In eight years with Cassio, he had never been this aggressively “protective” of me.
Only of Ella.
The memory of his heel coming down on my stomach flooded back.
I stepped forward and pushed Cassio away from Marta with all my strength.
“Who said you speak for me? It’s my seat. She stays. No one is taking it from her.”
Cassio stared at me, stunned.
“Are you insane? She’s a stranger! You’re choosing some random woman over me? Over Ella’s health?”
“Let’s be clear, Cassio. I’m not ‘choosing’ anyone over you. I’m maintaining control of my own property. This seat is mine.”
A nasty, mocking smile twisted his lips.
“Playing word games, Serena? Look at her! She needs to lie down!”
“If she needs to lie down, buy a ticket in a sleeper pod. This is economy. It doesn’t recline that far.”
“Not this again! God, can you stop with the jealous act every time Ella is involved? We’re just friends! Why are you so petty?”
The absurdity was so profound it made me laugh.
“Petty? You are trying to steal a seat I paid for, for your ‘just a friend,’ and I’m the petty one?”
“Cass! The pain… I can’t…”
Ella’s tearful whimper sent Cassio over the edge.
He stopped talking.
With a snarl, he shoved me aside so hard I lost my balance.

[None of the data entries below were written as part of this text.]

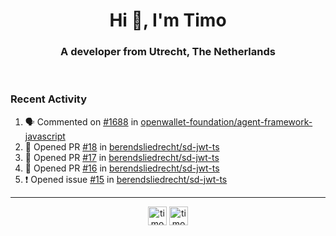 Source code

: <h1 align="center">Hi 👋, I'm Timo</h1>
<h3 align="center">A developer from Utrecht, The Netherlands</h3>
<br/>
<!-- https://github.com/rahuldkjain/github-profile-readme-generator --!>

<!--  <p align="left"><img src="https://github-readme-stats.vercel.app/api?username=timoglastra&show_icons=true&count_private=true&" alt="timoglastra" /></p> --!>

<!--
Github language stats
<p align="left"><img src="https://github-readme-stats.vercel.app/api/top-langs/?username=timoglastra&layout=compact" alt="timoglastra" /><p>
-->

<!-- Codestats language stats -->
<!-- <p align="left"><img src="https://codestats-readme.vercel.app/api/top-langs/?username=timoglastra&layout=compact&language_count=12" alt="timoglastra" /><p>    --!>
  
<h3>Recent Activity</h3>

<!--START_SECTION:activity-->
1. 🗣 Commented on [#1688](https://github.com/openwallet-foundation/agent-framework-javascript/issues/1688#issuecomment-1882468125) in [openwallet-foundation/agent-framework-javascript](https://github.com/openwallet-foundation/agent-framework-javascript)
2. 💪 Opened PR [#18](https://github.com/berendsliedrecht/sd-jwt-ts/pull/18) in [berendsliedrecht/sd-jwt-ts](https://github.com/berendsliedrecht/sd-jwt-ts)
3. 💪 Opened PR [#17](https://github.com/berendsliedrecht/sd-jwt-ts/pull/17) in [berendsliedrecht/sd-jwt-ts](https://github.com/berendsliedrecht/sd-jwt-ts)
4. 💪 Opened PR [#16](https://github.com/berendsliedrecht/sd-jwt-ts/pull/16) in [berendsliedrecht/sd-jwt-ts](https://github.com/berendsliedrecht/sd-jwt-ts)
5. ❗ Opened issue [#15](https://github.com/berendsliedrecht/sd-jwt-ts/issues/15) in [berendsliedrecht/sd-jwt-ts](https://github.com/berendsliedrecht/sd-jwt-ts)
<!--END_SECTION:activity-->

---

<p align="center">
<a href="https://twitter.com/timoglastra" target="blank"><img align="center" src="https://cdn.jsdelivr.net/npm/simple-icons@3.0.1/icons/twitter.svg" alt="timoglastra" height="30" width="30" /></a>
<a href="https://linkedin.com/in/timoglastra" target="blank"><img align="center" src="https://cdn.jsdelivr.net/npm/simple-icons@3.0.1/icons/linkedin.svg" alt="timoglastra" height="30" width="30" /></a>
</p>



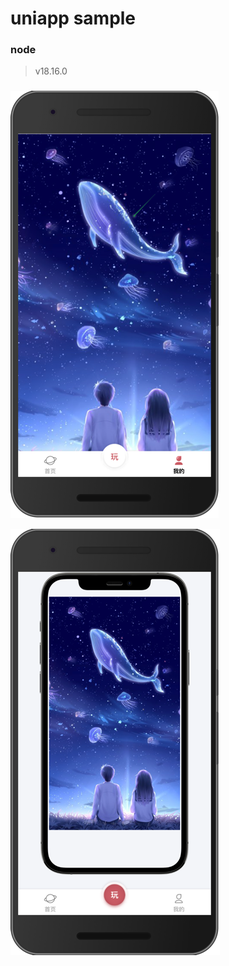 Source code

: # uniapp sample

### node 
>v18.16.0

###

![img.png](screenshot/img.png)

![img.png](screenshot/img2.png) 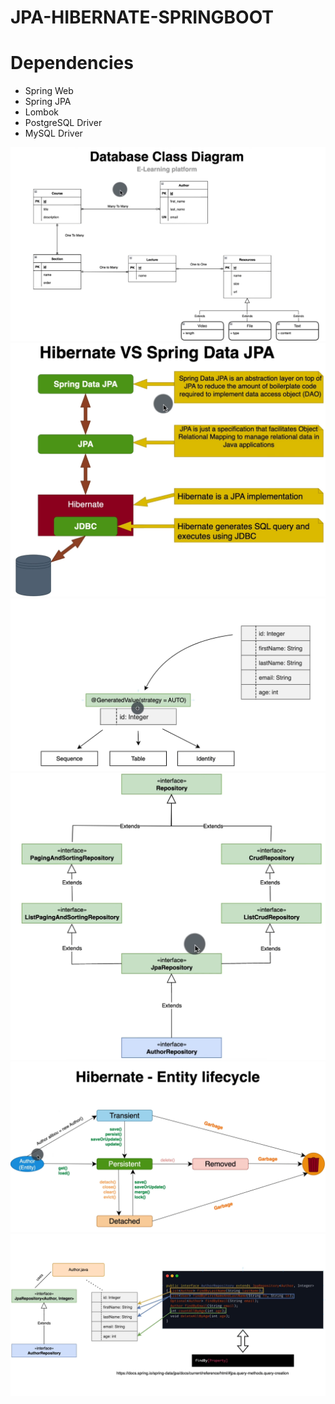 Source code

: ﻿# JPA-HIBERNATE-SPRINGBOOT

# Dependencies 
- Spring Web
- Spring JPA
- Lombok
- PostgreSQL Driver
- MySQL Driver


![database_class_diagram](Images_diagrams_project/database_class_diagram.png)
![hibernate_vs_springdataJPA](Images_diagrams_project/hibernate_vs_springdatajpa.png)
![generatevalues](Images_diagrams_project/generatevalues.png)
![jparepositoryinterface](Images_diagrams_project/jparepositoryinterface.png)
![hibernateentitylifecycle](Images_diagrams_project/hibernateentitylifecycle.png)
![jpaquerycreation](Images_diagrams_project/jpa_query_creation.png)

My lower back slammed into the armrest of a seat across the aisle. White-hot pain lanced through me.
Cassio didn’t notice. He grabbed Marta by the collar of her dress and literally threw her out of the seat.
She crumpled to the floor with a cry.
Her loose, modest dress rode up.
A brutal, freshly healed surgical scar ran from her knee all the way down to her ankle, stark and angry against her skin.